Seroprevalence could only be calculated for animals of at least 5 months of age as not enough younger boar were sampled. There are two reasons why the predicted age-prevalence relation cannot be extrapolated to younger ages. Firstly, abandoning the nest and weaning occur gradually [28], [29]. Therefore, exposure to environmental oocysts and, consequently, the infection rate are still increasing at very young age. Secondly, young piglets may be protected against infection by maternal antibodies, leading to a measurable but transient antibody titer that protects them against infection but is not the result of infection.
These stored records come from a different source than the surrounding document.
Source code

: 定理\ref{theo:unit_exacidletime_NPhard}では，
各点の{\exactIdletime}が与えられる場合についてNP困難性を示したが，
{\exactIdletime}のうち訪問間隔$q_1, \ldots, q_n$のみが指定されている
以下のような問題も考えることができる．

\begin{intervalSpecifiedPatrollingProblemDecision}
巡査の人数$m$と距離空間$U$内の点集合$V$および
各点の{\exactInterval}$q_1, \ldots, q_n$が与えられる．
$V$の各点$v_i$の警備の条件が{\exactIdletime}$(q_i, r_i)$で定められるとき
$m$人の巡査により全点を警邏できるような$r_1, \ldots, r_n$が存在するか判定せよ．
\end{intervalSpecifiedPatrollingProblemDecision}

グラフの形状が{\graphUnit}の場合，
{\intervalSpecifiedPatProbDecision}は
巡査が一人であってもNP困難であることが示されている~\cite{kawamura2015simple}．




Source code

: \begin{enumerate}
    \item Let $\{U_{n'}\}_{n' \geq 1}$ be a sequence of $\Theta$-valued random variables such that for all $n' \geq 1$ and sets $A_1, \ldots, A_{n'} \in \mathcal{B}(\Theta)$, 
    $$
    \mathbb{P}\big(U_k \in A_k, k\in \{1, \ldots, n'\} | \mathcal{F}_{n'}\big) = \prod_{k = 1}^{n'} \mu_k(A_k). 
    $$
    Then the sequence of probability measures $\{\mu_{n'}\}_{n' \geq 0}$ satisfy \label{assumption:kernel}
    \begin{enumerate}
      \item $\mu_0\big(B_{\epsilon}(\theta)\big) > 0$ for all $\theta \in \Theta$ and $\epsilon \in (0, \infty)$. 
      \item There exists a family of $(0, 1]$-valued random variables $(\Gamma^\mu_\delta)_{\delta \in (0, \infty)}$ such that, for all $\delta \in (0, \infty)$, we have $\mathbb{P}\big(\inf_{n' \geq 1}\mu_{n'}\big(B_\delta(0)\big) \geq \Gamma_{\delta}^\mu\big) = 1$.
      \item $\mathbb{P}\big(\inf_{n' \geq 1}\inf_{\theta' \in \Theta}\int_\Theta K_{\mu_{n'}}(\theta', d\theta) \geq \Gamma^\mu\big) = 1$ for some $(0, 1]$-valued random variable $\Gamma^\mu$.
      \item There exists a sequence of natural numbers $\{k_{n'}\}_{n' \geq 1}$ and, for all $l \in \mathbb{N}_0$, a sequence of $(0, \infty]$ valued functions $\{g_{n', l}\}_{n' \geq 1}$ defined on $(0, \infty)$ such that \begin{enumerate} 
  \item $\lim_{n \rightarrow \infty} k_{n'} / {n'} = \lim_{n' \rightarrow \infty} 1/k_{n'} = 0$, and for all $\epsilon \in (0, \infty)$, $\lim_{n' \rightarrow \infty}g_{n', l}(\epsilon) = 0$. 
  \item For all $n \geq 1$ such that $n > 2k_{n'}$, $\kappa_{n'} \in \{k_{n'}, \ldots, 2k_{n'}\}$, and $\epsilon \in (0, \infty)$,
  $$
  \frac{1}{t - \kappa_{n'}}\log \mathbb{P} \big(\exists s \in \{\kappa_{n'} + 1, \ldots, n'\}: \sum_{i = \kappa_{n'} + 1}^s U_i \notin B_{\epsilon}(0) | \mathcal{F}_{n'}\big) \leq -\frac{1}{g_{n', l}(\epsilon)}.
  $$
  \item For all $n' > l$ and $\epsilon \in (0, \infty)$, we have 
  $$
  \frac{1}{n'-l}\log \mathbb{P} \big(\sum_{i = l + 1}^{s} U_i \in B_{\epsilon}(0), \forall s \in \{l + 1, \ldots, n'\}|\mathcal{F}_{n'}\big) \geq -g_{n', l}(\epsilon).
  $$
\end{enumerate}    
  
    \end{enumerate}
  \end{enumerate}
As weaning of the entire litter is complete at on average 17.2 weeks after birth for domestic pigs in a semi-natural environment [29] both an estimated seroprevalence of 0% until 2.5 months of age (SIS-model), and a seroprevalence of 13% at age 0 (SI-model) due to maternal antibodies are possible, but, as explained, the actual seroprevalences may differ.

In conclusion, we have shown a high seroprevalence of T. gondii in wild boar that was equal over the sampling years and regions. As the seroprevalence is high, consumption of raw or undercooked wild boar meat may pose an important risk of infection. The stable seroprevalence indicates a constant infection pressure from the environment. In addition, we found an age-seroprevalence relation that is inconsistent with a constant infection rate in combination with lifelong immunity. A model including reversion to susceptible state fitted the data nicely. This may mean that a negative serological test does not exclude prior exposure to T. gondii and, if the loss of antibodies is preceded by a loss of tissue cysts, that wild boar can clear their infection. But before drawing these conclusions, the actual mechanism behind the stabilization of seroprevalence at around 35% requires further investigation, for example by longitudinal follow-up of infected wild boar regarding presence of antibodies and tissue cysts.